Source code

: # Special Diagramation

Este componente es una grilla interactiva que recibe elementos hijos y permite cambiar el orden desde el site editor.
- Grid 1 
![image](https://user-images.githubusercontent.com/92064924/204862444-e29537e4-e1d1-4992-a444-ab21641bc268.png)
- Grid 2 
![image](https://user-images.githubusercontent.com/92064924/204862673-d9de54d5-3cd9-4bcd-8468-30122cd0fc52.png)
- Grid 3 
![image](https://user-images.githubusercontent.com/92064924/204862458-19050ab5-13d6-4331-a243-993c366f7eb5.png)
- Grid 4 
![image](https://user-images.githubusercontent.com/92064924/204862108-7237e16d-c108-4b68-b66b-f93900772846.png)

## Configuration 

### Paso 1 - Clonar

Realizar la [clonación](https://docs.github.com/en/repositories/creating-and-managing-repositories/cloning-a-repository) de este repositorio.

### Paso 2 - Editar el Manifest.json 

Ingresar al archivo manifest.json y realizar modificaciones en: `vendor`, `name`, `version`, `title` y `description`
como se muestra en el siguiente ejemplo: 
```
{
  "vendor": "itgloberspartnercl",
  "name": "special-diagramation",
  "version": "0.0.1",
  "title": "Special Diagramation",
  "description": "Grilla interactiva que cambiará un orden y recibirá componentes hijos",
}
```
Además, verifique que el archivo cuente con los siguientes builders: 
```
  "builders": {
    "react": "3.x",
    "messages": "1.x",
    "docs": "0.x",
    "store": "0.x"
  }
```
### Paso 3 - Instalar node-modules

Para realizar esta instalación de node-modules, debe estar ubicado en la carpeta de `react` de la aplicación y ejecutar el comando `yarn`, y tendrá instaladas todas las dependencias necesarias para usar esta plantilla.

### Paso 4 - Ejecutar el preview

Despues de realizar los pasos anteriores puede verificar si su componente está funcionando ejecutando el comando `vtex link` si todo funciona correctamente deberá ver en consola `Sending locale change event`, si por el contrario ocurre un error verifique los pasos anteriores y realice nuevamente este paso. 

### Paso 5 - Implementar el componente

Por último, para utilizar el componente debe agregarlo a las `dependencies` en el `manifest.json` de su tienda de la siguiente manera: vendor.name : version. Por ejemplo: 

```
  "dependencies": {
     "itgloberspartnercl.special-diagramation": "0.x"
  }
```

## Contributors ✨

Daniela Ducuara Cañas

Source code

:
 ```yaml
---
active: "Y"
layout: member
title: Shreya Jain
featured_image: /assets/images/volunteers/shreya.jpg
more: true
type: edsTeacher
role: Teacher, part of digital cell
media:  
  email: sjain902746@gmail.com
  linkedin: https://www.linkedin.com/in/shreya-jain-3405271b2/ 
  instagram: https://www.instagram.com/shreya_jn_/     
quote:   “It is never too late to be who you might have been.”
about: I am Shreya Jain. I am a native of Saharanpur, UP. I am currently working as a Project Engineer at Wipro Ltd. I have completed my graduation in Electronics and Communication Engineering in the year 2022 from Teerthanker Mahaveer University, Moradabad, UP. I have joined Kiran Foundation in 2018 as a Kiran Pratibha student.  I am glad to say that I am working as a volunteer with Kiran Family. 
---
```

EXERCISE DETAILS: Every line from the first through the one containing "## Configuration" in the listing above must be given again exactly, with nothing else alongside.

SOLUTION FOR THIS PROBLEM:
Source code

: # Special Diagramation

Este componente es una grilla interactiva que recibe elementos hijos y permite cambiar el orden desde el site editor.
- Grid 1 
![image](https://user-images.githubusercontent.com/92064924/204862444-e29537e4-e1d1-4992-a444-ab21641bc268.png)
- Grid 2 
![image](https://user-images.githubusercontent.com/92064924/204862673-d9de54d5-3cd9-4bcd-8468-30122cd0fc52.png)
- Grid 3 
![image](https://user-images.githubusercontent.com/92064924/204862458-19050ab5-13d6-4331-a243-993c366f7eb5.png)
- Grid 4 
![image](https://user-images.githubusercontent.com/92064924/204862108-7237e16d-c108-4b68-b66b-f93900772846.png)

## Configuration 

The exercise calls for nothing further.